DATA FOR PROCESSING ::

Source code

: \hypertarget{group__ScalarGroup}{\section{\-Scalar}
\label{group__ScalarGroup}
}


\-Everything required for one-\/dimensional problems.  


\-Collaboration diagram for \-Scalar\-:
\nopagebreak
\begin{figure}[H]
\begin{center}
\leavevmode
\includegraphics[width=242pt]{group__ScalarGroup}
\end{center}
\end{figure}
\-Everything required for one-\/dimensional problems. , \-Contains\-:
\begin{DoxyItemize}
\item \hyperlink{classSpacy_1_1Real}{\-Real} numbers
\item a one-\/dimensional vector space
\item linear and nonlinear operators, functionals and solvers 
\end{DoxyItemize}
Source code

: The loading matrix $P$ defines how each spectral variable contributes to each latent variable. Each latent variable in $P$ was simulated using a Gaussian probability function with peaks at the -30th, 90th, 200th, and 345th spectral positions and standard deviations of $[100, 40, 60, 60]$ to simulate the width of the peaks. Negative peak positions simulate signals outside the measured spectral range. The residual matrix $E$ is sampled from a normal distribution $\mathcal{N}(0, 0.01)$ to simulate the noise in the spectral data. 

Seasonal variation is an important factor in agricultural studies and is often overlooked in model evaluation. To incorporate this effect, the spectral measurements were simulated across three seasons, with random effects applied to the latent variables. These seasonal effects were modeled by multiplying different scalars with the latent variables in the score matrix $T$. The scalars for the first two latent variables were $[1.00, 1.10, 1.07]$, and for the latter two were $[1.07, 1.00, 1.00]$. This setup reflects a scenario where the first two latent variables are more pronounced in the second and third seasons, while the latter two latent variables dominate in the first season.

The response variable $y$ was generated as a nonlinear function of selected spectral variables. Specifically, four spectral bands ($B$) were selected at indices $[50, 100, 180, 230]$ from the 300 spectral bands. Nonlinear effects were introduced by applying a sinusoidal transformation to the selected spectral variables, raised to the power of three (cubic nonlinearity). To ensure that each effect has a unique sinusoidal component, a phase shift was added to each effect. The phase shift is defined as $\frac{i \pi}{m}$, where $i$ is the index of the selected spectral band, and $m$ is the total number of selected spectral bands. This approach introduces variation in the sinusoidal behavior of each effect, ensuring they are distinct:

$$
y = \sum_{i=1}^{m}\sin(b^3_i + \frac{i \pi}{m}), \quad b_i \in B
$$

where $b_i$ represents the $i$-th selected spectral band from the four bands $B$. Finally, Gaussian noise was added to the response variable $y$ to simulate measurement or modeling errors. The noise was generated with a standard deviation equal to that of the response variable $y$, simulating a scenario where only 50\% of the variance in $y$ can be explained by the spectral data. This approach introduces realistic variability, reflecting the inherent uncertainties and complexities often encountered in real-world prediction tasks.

TASK OBJECTIVE :: All the material above is to be returned exactly as it stands.

ANSWER FOR THIS EXERCISE ::
Source code

: \hypertarget{group__ScalarGroup}{\section{\-Scalar}
\label{group__ScalarGroup}
}


\-Everything required for one-\/dimensional problems.  


\-Collaboration diagram for \-Scalar\-:
\nopagebreak
\begin{figure}[H]
\begin{center}
\leavevmode
\includegraphics[width=242pt]{group__ScalarGroup}
\end{center}
\end{figure}
\-Everything required for one-\/dimensional problems. , \-Contains\-:
\begin{DoxyItemize}
\item \hyperlink{classSpacy_1_1Real}{\-Real} numbers
\item a one-\/dimensional vector space
\item linear and nonlinear operators, functionals and solvers 
\end{DoxyItemize}
Source code

: The loading matrix $P$ defines how each spectral variable contributes to each latent variable. Each latent variable in $P$ was simulated using a Gaussian probability function with peaks at the -30th, 90th, 200th, and 345th spectral positions and standard deviations of $[100, 40, 60, 60]$ to simulate the width of the peaks. Negative peak positions simulate signals outside the measured spectral range. The residual matrix $E$ is sampled from a normal distribution $\mathcal{N}(0, 0.01)$ to simulate the noise in the spectral data. 

Seasonal variation is an important factor in agricultural studies and is often overlooked in model evaluation. To incorporate this effect, the spectral measurements were simulated across three seasons, with random effects applied to the latent variables. These seasonal effects were modeled by multiplying different scalars with the latent variables in the score matrix $T$. The scalars for the first two latent variables were $[1.00, 1.10, 1.07]$, and for the latter two were $[1.07, 1.00, 1.00]$. This setup reflects a scenario where the first two latent variables are more pronounced in the second and third seasons, while the latter two latent variables dominate in the first season.

The response variable $y$ was generated as a nonlinear function of selected spectral variables. Specifically, four spectral bands ($B$) were selected at indices $[50, 100, 180, 230]$ from the 300 spectral bands. Nonlinear effects were introduced by applying a sinusoidal transformation to the selected spectral variables, raised to the power of three (cubic nonlinearity). To ensure that each effect has a unique sinusoidal component, a phase shift was added to each effect. The phase shift is defined as $\frac{i \pi}{m}$, where $i$ is the index of the selected spectral band, and $m$ is the total number of selected spectral bands. This approach introduces variation in the sinusoidal behavior of each effect, ensuring they are distinct:

$$
y = \sum_{i=1}^{m}\sin(b^3_i + \frac{i \pi}{m}), \quad b_i \in B
$$

where $b_i$ represents the $i$-th selected spectral band from the four bands $B$. Finally, Gaussian noise was added to the response variable $y$ to simulate measurement or modeling errors. The noise was generated with a standard deviation equal to that of the response variable $y$, simulating a scenario where only 50\% of the variance in $y$ can be explained by the spectral data. This approach introduces realistic variability, reflecting the inherent uncertainties and complexities often encountered in real-world prediction tasks.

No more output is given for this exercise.